■ **Work request**
Lines from the one containing "恭率兵四千掩擊，斬千餘級，大" through the end of the data below are to be transcribed exactly; leave out all others.

■ **Material shown**

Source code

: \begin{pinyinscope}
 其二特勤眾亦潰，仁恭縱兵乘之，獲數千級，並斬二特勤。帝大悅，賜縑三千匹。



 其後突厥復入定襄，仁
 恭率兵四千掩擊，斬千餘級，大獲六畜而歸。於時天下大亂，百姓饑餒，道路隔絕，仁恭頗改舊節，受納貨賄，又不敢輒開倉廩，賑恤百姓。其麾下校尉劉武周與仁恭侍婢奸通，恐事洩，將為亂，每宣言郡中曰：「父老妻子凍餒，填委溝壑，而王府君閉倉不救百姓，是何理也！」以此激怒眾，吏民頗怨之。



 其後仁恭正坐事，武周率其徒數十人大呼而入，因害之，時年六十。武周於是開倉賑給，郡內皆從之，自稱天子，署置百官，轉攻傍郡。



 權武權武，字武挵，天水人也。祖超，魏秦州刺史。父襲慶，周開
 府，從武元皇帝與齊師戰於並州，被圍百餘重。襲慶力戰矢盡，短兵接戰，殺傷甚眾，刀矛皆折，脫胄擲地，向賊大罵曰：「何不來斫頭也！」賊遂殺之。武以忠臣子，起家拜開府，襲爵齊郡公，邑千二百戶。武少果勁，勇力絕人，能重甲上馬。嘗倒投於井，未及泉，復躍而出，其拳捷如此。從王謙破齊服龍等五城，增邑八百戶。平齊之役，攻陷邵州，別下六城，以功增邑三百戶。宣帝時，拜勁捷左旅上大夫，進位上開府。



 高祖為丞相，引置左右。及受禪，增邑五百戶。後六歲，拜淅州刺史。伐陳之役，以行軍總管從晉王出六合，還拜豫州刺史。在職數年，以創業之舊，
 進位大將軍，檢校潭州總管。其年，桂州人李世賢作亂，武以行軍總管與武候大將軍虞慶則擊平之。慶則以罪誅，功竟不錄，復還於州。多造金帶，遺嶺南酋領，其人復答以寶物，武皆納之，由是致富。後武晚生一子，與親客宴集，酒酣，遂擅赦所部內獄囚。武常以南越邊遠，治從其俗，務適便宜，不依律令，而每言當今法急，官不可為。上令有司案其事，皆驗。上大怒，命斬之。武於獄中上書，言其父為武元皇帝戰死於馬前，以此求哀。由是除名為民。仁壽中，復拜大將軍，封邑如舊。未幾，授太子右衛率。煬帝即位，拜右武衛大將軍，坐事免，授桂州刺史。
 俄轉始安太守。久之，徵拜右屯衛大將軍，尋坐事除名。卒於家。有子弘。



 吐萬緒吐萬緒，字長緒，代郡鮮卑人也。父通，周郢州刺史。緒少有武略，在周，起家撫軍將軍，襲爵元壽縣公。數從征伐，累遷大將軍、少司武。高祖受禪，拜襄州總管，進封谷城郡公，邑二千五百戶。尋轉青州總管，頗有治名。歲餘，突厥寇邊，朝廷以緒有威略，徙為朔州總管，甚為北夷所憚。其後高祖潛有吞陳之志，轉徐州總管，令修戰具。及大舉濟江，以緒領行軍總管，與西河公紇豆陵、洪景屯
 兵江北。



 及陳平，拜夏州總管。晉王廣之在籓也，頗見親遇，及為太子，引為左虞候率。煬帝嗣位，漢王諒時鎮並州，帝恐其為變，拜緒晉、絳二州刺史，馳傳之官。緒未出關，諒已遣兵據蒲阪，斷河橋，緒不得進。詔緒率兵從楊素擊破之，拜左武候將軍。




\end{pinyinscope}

■ **Result for this exercise**
 恭率兵四千掩擊，斬千餘級，大獲六畜而歸。於時天下大亂，百姓饑餒，道路隔絕，仁恭頗改舊節，受納貨賄，又不敢輒開倉廩，賑恤百姓。其麾下校尉劉武周與仁恭侍婢奸通，恐事洩，將為亂，每宣言郡中曰：「父老妻子凍餒，填委溝壑，而王府君閉倉不救百姓，是何理也！」以此激怒眾，吏民頗怨之。



 其後仁恭正坐事，武周率其徒數十人大呼而入，因害之，時年六十。武周於是開倉賑給，郡內皆從之，自稱天子，署置百官，轉攻傍郡。



 權武權武，字武挵，天水人也。祖超，魏秦州刺史。父襲慶，周開
 府，從武元皇帝與齊師戰於並州，被圍百餘重。襲慶力戰矢盡，短兵接戰，殺傷甚眾，刀矛皆折，脫胄擲地，向賊大罵曰：「何不來斫頭也！」賊遂殺之。武以忠臣子，起家拜開府，襲爵齊郡公，邑千二百戶。武少果勁，勇力絕人，能重甲上馬。嘗倒投於井，未及泉，復躍而出，其拳捷如此。從王謙破齊服龍等五城，增邑八百戶。平齊之役，攻陷邵州，別下六城，以功增邑三百戶。宣帝時，拜勁捷左旅上大夫，進位上開府。



 高祖為丞相，引置左右。及受禪，增邑五百戶。後六歲，拜淅州刺史。伐陳之役，以行軍總管從晉王出六合，還拜豫州刺史。在職數年，以創業之舊，
 進位大將軍，檢校潭州總管。其年，桂州人李世賢作亂，武以行軍總管與武候大將軍虞慶則擊平之。慶則以罪誅，功竟不錄，復還於州。多造金帶，遺嶺南酋領，其人復答以寶物，武皆納之，由是致富。後武晚生一子，與親客宴集，酒酣，遂擅赦所部內獄囚。武常以南越邊遠，治從其俗，務適便宜，不依律令，而每言當今法急，官不可為。上令有司案其事，皆驗。上大怒，命斬之。武於獄中上書，言其父為武元皇帝戰死於馬前，以此求哀。由是除名為民。仁壽中，復拜大將軍，封邑如舊。未幾，授太子右衛率。煬帝即位，拜右武衛大將軍，坐事免，授桂州刺史。
 俄轉始安太守。久之，徵拜右屯衛大將軍，尋坐事除名。卒於家。有子弘。



 吐萬緒吐萬緒，字長緒，代郡鮮卑人也。父通，周郢州刺史。緒少有武略，在周，起家撫軍將軍，襲爵元壽縣公。數從征伐，累遷大將軍、少司武。高祖受禪，拜襄州總管，進封谷城郡公，邑二千五百戶。尋轉青州總管，頗有治名。歲餘，突厥寇邊，朝廷以緒有威略，徙為朔州總管，甚為北夷所憚。其後高祖潛有吞陳之志，轉徐州總管，令修戰具。及大舉濟江，以緒領行軍總管，與西河公紇豆陵、洪景屯
 兵江北。



 及陳平，拜夏州總管。晉王廣之在籓也，頗見親遇，及為太子，引為左虞候率。煬帝嗣位，漢王諒時鎮並州，帝恐其為變，拜緒晉、絳二州刺史，馳傳之官。緒未出關，諒已遣兵據蒲阪，斷河橋，緒不得進。詔緒率兵從楊素擊破之，拜左武候將軍。




\end{pinyinscope}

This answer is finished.